Chicago, 1999. Video archivist James (
Glee's Harry Shum Jr), haunted by the disappearance of his wife Hanna, stumbles across a surreal, nightmarish, clip of a "broadcast signal intrusion" - a mysterious pirate hack of a televised signal.
Fascinated, he starts to dig deeper, learning that these signal hacks are extremely rare and the authorities have managed to track down those responsible for all except for the one that initially triggered James's interest.
He discovers that not only was this one of a pair of known intrusions, but there was possibly a third as well.
Mixed up with all this is the fact that a woman supposedly disappeared, probably kidnapped and maybe murdered, the night before each intrusion - and the last one was the night after his wife disappeared.
Instead of reporting her to the police, James teams up with Alice (Kelley Mack), a strange woman who follows him one night, for nebulous reasons.
Together they disappear down a rabbit hole of conspiracy theories, crossing paths with a selection of enigmatic and oddball characters, as James becomes increasingly paranoid on his dual quest to find out who created the "broadcast signal intrusion" and what happened to his wife.
Starting from a similar space as the far-superior
Archive 81,
Broadcast Signal Intrusion instead apes
True Detective (
poorly) using this elaborate, potential Creepypasta urban legend to obfuscate a very linear murder mystery.
I'll confess I was hoping for another
Archive 81, Deadwax, or
Cigarette Burns.
Being inspired by true events (
there were actual signal intrusions of a similar nature in the mid-to-late '80s), I had high hopes as to what fantastical journey the movie would take its conspiracy theory-driven protagonist on.
However, of all the potential stories that could have sprung from this set-up, a poor man's Batman adventure - where the villain leaves a trail of breadcrumbs that only the protagonist can follow (despite years of investigations by various branches of the government and law enforcement) - was a major let-down.
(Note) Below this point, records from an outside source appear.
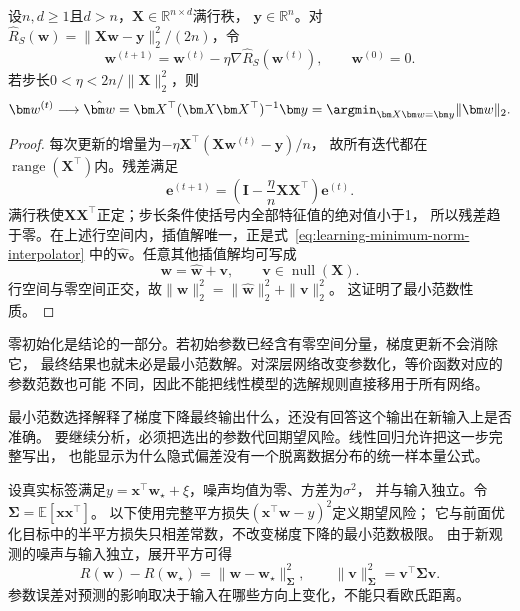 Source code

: \begin{theorem}[梯度下降的最小范数选择]
\label{thm:learning-gradient-descent-minimum-norm}
设$n,d\geq1$且$d>n$，$\bm X\in\mathbb R^{n\times d}$满行秩，
$\bm y\in\mathbb R^n$。对
$\hat R_S(\bm w)=\|\bm X\bm w-\bm y\|_2^2/(2n)$，令
\[
 \bm w^{(t+1)}=\bm w^{(t)}-\eta\nabla\hat R_S(\bm w^{(t)}),
 \qquad \bm w^{(0)}=0.
\]
若步长$0<\eta<2n/\|\bm X\|_2^2$，则
\begin{equation}
 \bm w^{(t)}\longrightarrow\hat{\bm w}
 =\bm X^\top(\bm X\bm X^\top)^{-1}\bm y
 =\argmin_{\bm X\bm w=\bm y}\|\bm w\|_2.
 \label{eq:learning-minimum-norm-interpolator}
\end{equation}
\end{theorem}
\begin{proof}
每次更新的增量为$-\eta\bm X^\top(\bm X\bm w^{(t)}-\bm y)/n$，
故所有迭代都在$\operatorname{range}(\bm X^\top)$内。残差满足
\[
 \bm e^{(t+1)}=
 \left(\bm I-\frac\eta n\bm X\bm X^\top\right)\bm e^{(t)}.
\]
满行秩使$\bm X\bm X^\top$正定；步长条件使括号内全部特征值的绝对值小于1，
所以残差趋于零。在上述行空间内，插值解唯一，正是式~\eqref{eq:learning-minimum-norm-interpolator}
中的$\hat{\bm w}$。任意其他插值解均可写成
\begin{equation}
 \bm w=\hat{\bm w}+\bm v,\qquad\bm v\in\operatorname{null}(\bm X).
 \label{eq:learning-interpolator-decomposition}
\end{equation}
行空间与零空间正交，故$\|\bm w\|_2^2=\|\hat{\bm w}\|_2^2+\|\bm v\|_2^2$。
这证明了最小范数性质。
\end{proof}

零初始化是结论的一部分。若初始参数已经含有零空间分量，梯度更新不会消除它，
最终结果也就未必是最小范数解。对深层网络改变参数化，等价函数对应的参数范数也可能
不同，因此不能把线性模型的选解规则直接移用于所有网络。

最小范数选择解释了梯度下降最终输出什么，还没有回答这个输出在新输入上是否准确。
要继续分析，必须把选出的参数代回期望风险。线性回归允许把这一步完整写出，
也能显示为什么隐式偏差没有一个脱离数据分布的统一样本量公式。

设真实标签满足$y=\bm x^\top\bm w_\star+\xi$，噪声均值为零、方差为$\sigma^2$，
并与输入独立。令$\bm\Sigma=\mathbb E[\bm x\bm x^\top]$。
以下使用完整平方损失$(\bm x^\top\bm w-y)^2$定义期望风险；
它与前面优化目标中的半平方损失只相差常数，不改变梯度下降的最小范数极限。
由于新观测的噪声与输入独立，展开平方可得
\[
 R(\bm w)-R(\bm w_\star)
 =\|\bm w-\bm w_\star\|_{\bm\Sigma}^2,
 \qquad\|\bm v\|_{\bm\Sigma}^2=\bm v^\top\bm\Sigma\bm v.
\]
参数误差对预测的影响取决于输入在哪些方向上变化，不能只看欧氏距离。

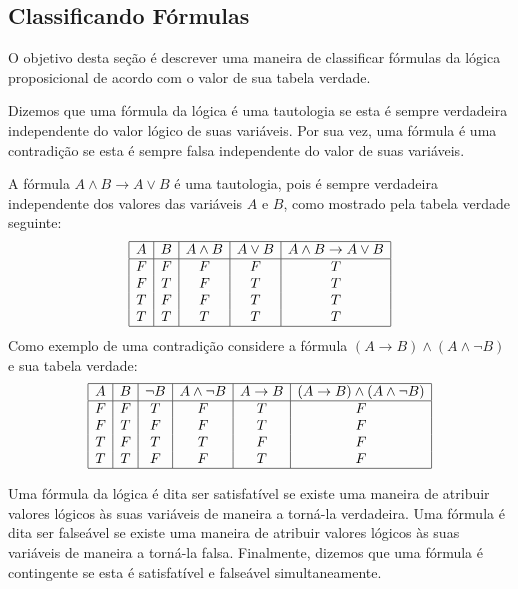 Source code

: \subsection{Classificando F\'ormulas}

O objetivo desta se\c{c}\~ao \'e descrever uma maneira de classificar
f\'ormulas da l\'ogica proposicional de acordo com o valor de sua
tabela verdade.

\begin{Definition}
Dizemos que uma f\'ormula da l\'ogica \'e uma tautologia se esta \'e
sempre verdadeira independente do valor l\'ogico de suas
vari\'aveis. Por sua vez, uma f\'ormula \'e uma contradi\c{c}\~ao se
esta \'e sempre falsa independente do valor de suas vari\'aveis.
\end{Definition}
\begin{Example}
A f\'ormula $A\land B\to A \lor B$ \'e uma tautologia, pois \'e sempre
verdadeira independente dos valores das vari\'aveis $A$ e $B$, como
mostrado pela tabela verdade seguinte:
\[
\begin{array}{|c|c|c|c|c|}
\hline
A & B & A \land B & A \lor B & A \land B \to A \lor B \\ \hline
F & F & F & F & T \\
F & T & F & T & T \\
T & F & F & T & T \\
T & T & T & T & T \\ \hline
\end{array}
\]
Como exemplo de uma contradi\c{c}\~ao considere a f\'ormula
$(A\to B) \land (A \land \neg B)$ e sua tabela verdade:
\[
\begin{array}{|c|c|c|c|c|c|}
  \hline
  A & B & \neg B & A \land \neg B & A \to B & (A \to B) \land (A \land
  \neg B) \\ \hline
  F & F & T & F & T & F \\
  F & T & F & F & T & F \\
  T & F & T & T & F & F \\
  T & T & F & F & T & F \\ \hline
\end{array}
\]
\end{Example}
\begin{Definition}
  Uma f\'ormula da l\'ogica \'e dita ser satisfat\'ivel se existe uma
  maneira de atribuir valores l\'ogicos \`as suas vari\'aveis de
  maneira a torn\'a-la verdadeira. Uma f\'ormula \'e dita ser
  false\'avel se existe uma maneira de atribuir valores l\'ogicos \`as
  suas vari\'aveis de maneira a torn\'a-la falsa. Finalmente, dizemos
  que uma f\'ormula \'e contingente se esta \'e satisfat\'ivel e
  false\'avel simultaneamente.
\end{Definition}
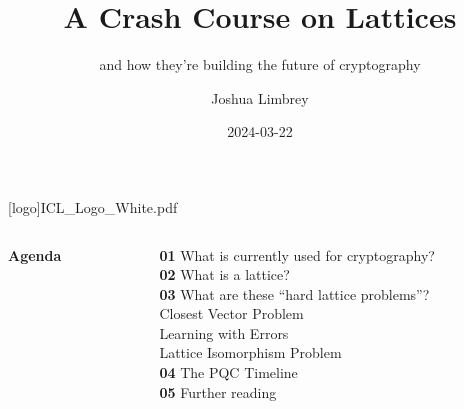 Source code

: \documentclass[
aspectratio=169, %
t, %
onlytextwidth, %
10pt, %
]{beamer}
\title{A Crash Course on Lattices} %
\subtitle{and how they're building the future of cryptography} %
\author{Joshua Limbrey} %
\date{2024-03-22} %
\begin{document}




\begingroup
{} %
[logo]{ICL_Logo_White.pdf} %
\frame[plain, s]{\titlepage} %
\endgroup



\begingroup
{} %

\begin{frame}
    \begin{columns}[T] %
        \begin{column}{0.48\linewidth} %
            \HUGE\textbf{Agenda}
        \end{column}
        \begin{column}{0.48\linewidth} %
            \textbf{01} What is currently used for cryptography?\\ %
            \textbf{02} What is a lattice?\\
            \textbf{03} What are these ``hard lattice problems''?\\
            \textbf{   } Closest Vector Problem\\
            \textbf{   } Learning with Errors\\
            \textbf{   } Lattice Isomorphism Problem\\
            \textbf{04} The PQC Timeline\\
            \textbf{05} Further reading
        \end{column}
    \end{columns}
\end{frame}
\endgroup
\end{document}
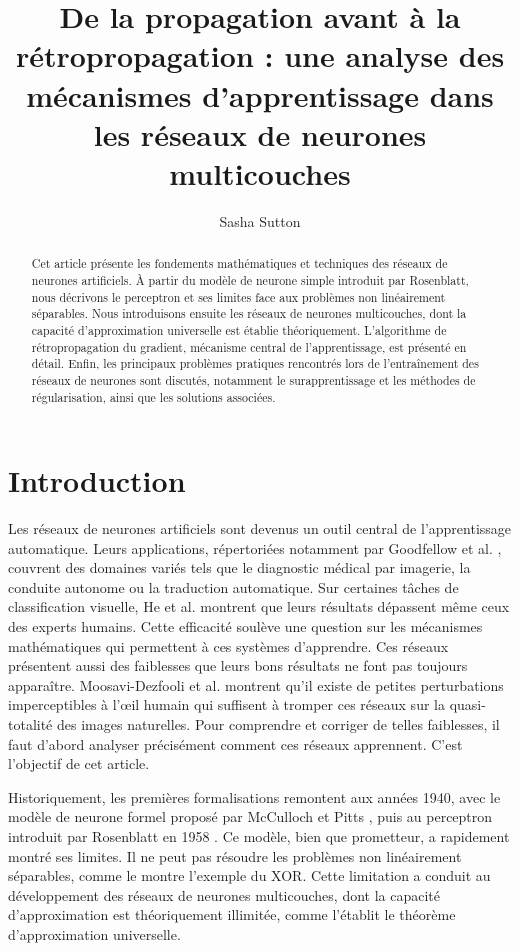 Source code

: \documentclass[a4paper,french]{style-LaTeX}
\title{De la propagation avant à la rétropropagation : une analyse des mécanismes d'apprentissage dans les réseaux de neurones multicouches}
\author[1]{Sasha Sutton}
\affil[1]{Aix-Marseille Université, France, \texttt{sasha.sutton@etu.univ-amu.fr}}
\begin{document}
\maketitle

\begin{abstract}
Cet article présente les fondements mathématiques et techniques des réseaux de neurones artificiels. À partir du modèle de neurone simple introduit par Rosenblatt, nous décrivons le perceptron et ses limites face aux problèmes non linéairement séparables. Nous introduisons ensuite les réseaux de neurones multicouches, dont la capacité d'approximation universelle est établie théoriquement. L'algorithme de rétropropagation du gradient, mécanisme central de l'apprentissage, est présenté en détail. Enfin, les principaux problèmes pratiques rencontrés lors de l'entraînement des réseaux de neurones sont discutés, notamment le surapprentissage et les méthodes de régularisation, ainsi que les solutions associées.
\end{abstract}


\section{Introduction}

Les réseaux de neurones artificiels sont devenus un outil central de l'apprentissage automatique. Leurs applications, répertoriées notamment par Goodfellow et al. \cite{Goodfellow16}, couvrent des domaines variés tels que le diagnostic médical par imagerie, la conduite autonome ou la traduction automatique. Sur certaines tâches de classification visuelle, He et al. \cite{He15} montrent que leurs résultats dépassent même ceux des experts humains. Cette efficacité soulève une question sur les mécanismes mathématiques qui permettent à ces systèmes d'apprendre. Ces réseaux présentent aussi des faiblesses que leurs bons résultats ne font pas toujours apparaître. Moosavi-Dezfooli et al. \cite{MoosaviDezfooli17} montrent qu'il existe de petites perturbations imperceptibles à l'œil humain qui suffisent à tromper ces réseaux sur la quasi-totalité des images naturelles. Pour comprendre et corriger de telles faiblesses, il faut d'abord analyser précisément comment ces réseaux apprennent. C'est l'objectif de cet article.

Historiquement, les premières formalisations remontent aux années 1940, avec le modèle de neurone formel proposé par McCulloch et Pitts \cite{McCullochPitts43}, puis au perceptron introduit par Rosenblatt en 1958 \cite{Rosenblatt58}. Ce modèle, bien que prometteur, a rapidement montré ses limites. Il ne peut pas résoudre les problèmes non linéairement séparables, comme le montre l'exemple du XOR. Cette limitation a conduit au développement des réseaux de neurones multicouches, dont la capacité d'approximation est théoriquement illimitée, comme l'établit le théorème d'approximation universelle.
\end{document}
There are films where you can recognise their greatness early on, but there are others - usually mystery stories - where everything hangs on the final reveal, which can make or break the audience's investment in the piece.
Sadly, as became increasingly clear as the 104-minute movie dragged on, the climactic revelation of Broadcast Signal Intrusion, despite being dressed up in the trappings of James's dramatic dive into insanity, raised little more than a shrug and a underwhelmed "oh, was that it?" reaction.
For all the smoke-and-mirrors, James' unearthing of this great secret is mindbogglingly straight-forward, with the only real mysteries being the unexplained comings and goings of the small coterie of supporting characters.
Phil Drinkwater and Tim Woodall's script, directed by Jacob Gentry, was riddled with convenient coincidences, inconstancies, and plot holes that you were probably expected to hand wave away with a "that's the nature of the beast" get-out-of-jail-free card.
But filmmakers have to earn that sort of trust from their audience and Broadcast Signal Intrusion falls well short.